Dansent royalement dans la nuit, des colombes

Au-dessus de la mer, des vagues et des trombes

Dans le brouillard épais et le ciel rougeoyant.

Quand le terrible soir vient remplacer le jour

Et nous fige le cœur d’une langueur horrible

Et prend par sa froideur tout notre corps pour cible,

Tu es là remplissant les ténèbres d’amour.

Toi oiseau voyageur, splendide et somptueux

Tu planes dans l’azur laissant la douce brise

Te trainer, et glissant sous sa si tendre emprise

Tu vogues sur le monde ardent et merveilleux.

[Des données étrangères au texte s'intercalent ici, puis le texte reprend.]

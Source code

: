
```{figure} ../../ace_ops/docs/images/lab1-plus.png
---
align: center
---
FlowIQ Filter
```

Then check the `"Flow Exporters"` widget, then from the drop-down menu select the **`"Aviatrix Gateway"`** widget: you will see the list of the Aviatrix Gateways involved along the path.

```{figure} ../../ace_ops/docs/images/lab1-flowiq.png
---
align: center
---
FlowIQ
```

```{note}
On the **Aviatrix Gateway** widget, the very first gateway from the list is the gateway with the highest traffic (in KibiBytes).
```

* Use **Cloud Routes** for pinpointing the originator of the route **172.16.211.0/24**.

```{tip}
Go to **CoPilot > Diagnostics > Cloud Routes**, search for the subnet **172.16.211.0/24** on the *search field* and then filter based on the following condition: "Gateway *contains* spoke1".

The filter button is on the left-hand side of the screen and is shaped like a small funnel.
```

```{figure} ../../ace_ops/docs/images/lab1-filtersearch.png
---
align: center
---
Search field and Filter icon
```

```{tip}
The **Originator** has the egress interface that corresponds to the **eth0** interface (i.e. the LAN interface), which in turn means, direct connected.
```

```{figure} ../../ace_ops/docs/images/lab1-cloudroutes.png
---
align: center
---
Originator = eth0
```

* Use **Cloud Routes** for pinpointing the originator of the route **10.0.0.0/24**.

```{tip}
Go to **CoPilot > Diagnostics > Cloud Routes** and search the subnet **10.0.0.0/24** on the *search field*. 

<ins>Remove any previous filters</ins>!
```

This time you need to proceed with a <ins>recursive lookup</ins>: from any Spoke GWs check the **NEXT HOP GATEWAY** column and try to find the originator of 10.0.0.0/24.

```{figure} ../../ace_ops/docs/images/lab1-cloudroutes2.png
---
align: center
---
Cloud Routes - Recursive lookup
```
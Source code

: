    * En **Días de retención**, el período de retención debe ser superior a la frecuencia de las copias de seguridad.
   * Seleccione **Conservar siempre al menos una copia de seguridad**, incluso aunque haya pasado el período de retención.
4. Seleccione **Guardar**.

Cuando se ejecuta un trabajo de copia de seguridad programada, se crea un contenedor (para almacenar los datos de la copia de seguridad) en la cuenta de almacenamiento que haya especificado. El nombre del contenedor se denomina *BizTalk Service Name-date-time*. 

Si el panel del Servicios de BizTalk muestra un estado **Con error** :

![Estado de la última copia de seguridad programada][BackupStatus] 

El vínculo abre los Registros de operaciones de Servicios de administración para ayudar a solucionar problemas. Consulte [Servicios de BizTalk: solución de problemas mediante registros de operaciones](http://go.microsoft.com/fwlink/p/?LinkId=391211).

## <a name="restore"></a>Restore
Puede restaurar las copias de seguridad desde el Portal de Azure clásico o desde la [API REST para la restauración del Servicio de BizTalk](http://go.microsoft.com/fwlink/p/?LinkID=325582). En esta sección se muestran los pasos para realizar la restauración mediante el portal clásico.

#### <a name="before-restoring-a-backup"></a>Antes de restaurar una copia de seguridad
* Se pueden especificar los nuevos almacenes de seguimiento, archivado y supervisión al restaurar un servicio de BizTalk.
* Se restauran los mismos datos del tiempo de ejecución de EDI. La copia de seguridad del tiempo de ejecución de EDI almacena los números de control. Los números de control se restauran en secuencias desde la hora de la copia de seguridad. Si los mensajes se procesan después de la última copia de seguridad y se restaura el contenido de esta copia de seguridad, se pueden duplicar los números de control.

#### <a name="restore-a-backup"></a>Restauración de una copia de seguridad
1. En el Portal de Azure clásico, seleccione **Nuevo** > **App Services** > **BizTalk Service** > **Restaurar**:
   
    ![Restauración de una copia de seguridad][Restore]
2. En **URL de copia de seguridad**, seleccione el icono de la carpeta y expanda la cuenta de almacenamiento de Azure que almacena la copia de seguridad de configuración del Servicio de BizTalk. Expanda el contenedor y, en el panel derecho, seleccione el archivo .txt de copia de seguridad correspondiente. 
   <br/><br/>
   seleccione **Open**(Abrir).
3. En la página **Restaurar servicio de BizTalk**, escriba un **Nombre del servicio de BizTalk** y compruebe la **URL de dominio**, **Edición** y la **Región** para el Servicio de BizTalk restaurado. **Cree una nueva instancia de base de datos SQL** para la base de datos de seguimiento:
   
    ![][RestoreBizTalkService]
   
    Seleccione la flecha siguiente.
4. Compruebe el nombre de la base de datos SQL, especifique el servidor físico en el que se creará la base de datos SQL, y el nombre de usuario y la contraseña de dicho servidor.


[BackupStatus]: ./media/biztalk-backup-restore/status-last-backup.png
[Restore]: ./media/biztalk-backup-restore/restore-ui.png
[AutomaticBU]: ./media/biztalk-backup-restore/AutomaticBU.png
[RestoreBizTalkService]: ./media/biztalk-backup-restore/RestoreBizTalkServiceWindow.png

Tu es aussi royal que l’aigle et le condor

Tu as vu la grandeur des montagnes neigeuses

Où naissent sur les pics des avalanches creuses.

Et les profonds maelströms où le béhémoth dort

Tu as de ton œil vif observé les marins

Qui traversaient la mer que les rochers diffractent

Et tu as surplombé de belles cataractes

Dans le ciel flamboyant et les vents riverains.

Toi symbole de paix, d’amour et de douceur

Comme tu es sublime, et ton envol palpable

Fait dans la nue rougeâtre une tache immuable

Atténuant par sa splendeur notre douleur.